TASK DATA:
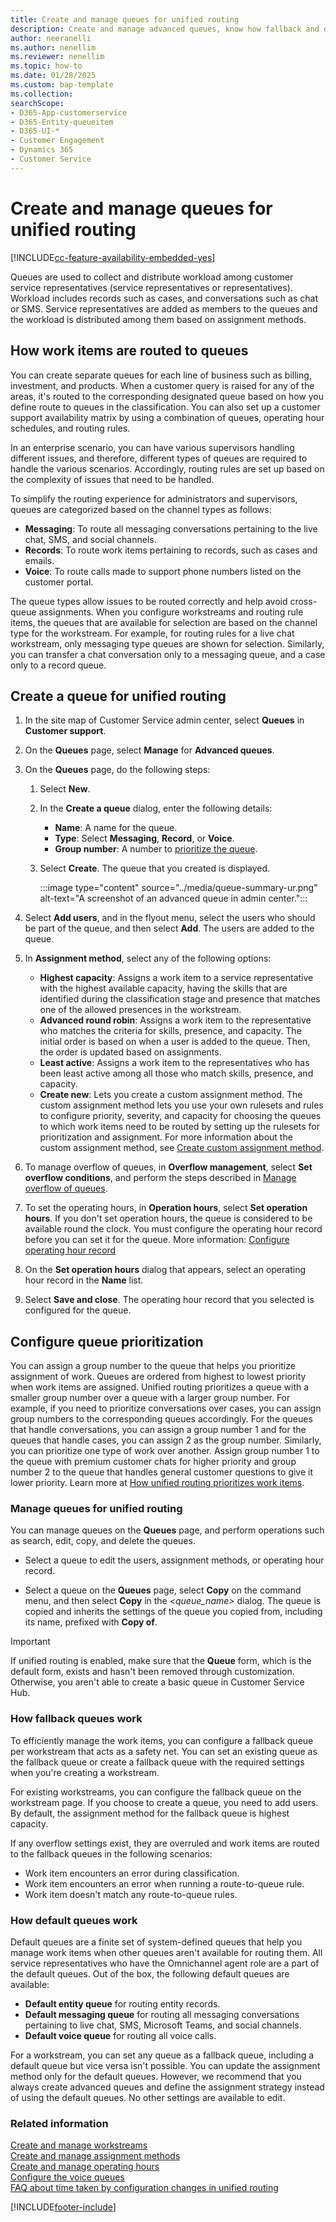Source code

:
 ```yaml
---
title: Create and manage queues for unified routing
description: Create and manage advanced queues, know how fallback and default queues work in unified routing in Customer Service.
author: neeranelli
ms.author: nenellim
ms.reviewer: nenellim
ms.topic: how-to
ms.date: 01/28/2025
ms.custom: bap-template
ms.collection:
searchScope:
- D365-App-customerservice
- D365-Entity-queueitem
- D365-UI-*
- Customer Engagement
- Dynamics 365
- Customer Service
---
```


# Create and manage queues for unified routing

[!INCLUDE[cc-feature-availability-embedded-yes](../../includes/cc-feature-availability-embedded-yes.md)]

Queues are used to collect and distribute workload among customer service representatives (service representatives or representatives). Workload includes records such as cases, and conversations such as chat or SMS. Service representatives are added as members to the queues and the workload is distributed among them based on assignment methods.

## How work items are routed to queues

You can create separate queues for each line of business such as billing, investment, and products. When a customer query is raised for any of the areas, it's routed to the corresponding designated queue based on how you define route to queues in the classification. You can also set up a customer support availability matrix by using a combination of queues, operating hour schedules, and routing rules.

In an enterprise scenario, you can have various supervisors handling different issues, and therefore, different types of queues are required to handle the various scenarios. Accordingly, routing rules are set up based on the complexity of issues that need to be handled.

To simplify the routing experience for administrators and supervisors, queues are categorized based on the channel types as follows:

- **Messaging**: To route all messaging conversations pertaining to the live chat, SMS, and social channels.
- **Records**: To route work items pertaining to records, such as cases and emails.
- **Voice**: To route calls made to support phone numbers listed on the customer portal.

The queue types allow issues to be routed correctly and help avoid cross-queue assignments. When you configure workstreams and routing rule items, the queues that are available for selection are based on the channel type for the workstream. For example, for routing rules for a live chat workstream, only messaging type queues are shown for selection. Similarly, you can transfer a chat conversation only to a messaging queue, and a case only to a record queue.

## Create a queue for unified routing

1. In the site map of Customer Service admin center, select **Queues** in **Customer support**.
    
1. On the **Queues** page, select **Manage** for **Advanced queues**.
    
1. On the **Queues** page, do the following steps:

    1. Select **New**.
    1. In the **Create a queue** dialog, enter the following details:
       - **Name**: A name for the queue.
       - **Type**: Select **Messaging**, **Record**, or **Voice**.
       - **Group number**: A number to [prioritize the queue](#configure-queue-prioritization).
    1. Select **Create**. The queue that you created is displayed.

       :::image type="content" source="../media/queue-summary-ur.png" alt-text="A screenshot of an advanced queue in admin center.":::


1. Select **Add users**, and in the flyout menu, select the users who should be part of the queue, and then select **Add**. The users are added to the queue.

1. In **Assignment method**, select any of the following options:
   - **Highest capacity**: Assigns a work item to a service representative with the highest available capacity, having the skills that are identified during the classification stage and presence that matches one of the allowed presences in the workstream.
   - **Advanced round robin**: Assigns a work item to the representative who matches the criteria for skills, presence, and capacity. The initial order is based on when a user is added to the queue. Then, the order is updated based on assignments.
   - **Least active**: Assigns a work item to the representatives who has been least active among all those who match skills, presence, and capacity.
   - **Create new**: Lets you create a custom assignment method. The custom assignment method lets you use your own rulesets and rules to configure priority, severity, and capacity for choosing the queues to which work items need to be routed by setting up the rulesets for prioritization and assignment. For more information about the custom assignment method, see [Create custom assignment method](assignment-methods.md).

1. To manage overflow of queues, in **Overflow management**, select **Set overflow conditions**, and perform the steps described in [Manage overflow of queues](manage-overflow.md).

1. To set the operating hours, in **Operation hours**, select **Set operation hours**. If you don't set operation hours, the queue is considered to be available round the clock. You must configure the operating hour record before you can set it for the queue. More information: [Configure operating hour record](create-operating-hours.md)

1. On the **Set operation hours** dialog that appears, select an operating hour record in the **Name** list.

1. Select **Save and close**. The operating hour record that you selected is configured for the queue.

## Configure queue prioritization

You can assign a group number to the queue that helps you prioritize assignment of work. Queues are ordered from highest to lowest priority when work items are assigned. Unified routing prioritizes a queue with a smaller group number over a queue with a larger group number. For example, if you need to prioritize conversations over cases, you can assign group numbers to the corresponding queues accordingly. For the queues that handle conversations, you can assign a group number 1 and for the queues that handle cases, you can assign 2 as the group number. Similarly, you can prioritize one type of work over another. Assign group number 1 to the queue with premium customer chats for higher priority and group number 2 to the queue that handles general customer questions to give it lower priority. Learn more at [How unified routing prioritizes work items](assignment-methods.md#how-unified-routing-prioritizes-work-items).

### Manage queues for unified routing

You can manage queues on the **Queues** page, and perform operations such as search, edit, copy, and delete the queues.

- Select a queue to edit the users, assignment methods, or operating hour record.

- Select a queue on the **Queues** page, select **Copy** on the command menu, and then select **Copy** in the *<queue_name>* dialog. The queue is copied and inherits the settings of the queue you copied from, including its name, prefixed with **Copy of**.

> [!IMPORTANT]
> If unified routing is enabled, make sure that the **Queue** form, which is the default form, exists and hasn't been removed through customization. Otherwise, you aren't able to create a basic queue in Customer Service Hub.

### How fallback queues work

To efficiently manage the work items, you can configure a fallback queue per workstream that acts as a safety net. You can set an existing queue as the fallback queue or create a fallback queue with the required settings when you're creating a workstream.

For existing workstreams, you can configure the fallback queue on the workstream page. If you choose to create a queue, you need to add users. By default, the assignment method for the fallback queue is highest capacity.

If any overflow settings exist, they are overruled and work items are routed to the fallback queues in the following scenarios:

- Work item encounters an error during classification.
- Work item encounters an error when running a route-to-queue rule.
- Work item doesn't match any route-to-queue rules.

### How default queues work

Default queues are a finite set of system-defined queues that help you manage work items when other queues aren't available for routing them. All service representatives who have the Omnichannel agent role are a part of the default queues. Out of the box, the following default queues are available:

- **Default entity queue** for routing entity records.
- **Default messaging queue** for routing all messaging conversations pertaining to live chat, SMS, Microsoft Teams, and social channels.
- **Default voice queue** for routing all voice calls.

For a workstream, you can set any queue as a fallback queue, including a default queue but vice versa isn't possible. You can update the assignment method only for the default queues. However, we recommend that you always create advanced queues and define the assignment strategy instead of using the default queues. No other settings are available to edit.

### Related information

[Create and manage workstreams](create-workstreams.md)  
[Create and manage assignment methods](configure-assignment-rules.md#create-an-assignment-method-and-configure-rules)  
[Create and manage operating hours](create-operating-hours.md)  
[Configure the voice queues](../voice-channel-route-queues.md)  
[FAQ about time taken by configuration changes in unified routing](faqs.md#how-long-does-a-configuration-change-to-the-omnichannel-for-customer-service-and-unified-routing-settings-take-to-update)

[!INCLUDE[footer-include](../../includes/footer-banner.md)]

WHAT THIS TASK INVOLVES: Once each line with "calls" in the entries is counted, state the total and nothing else.

RESPONSE FOR THIS EXERCISE: 2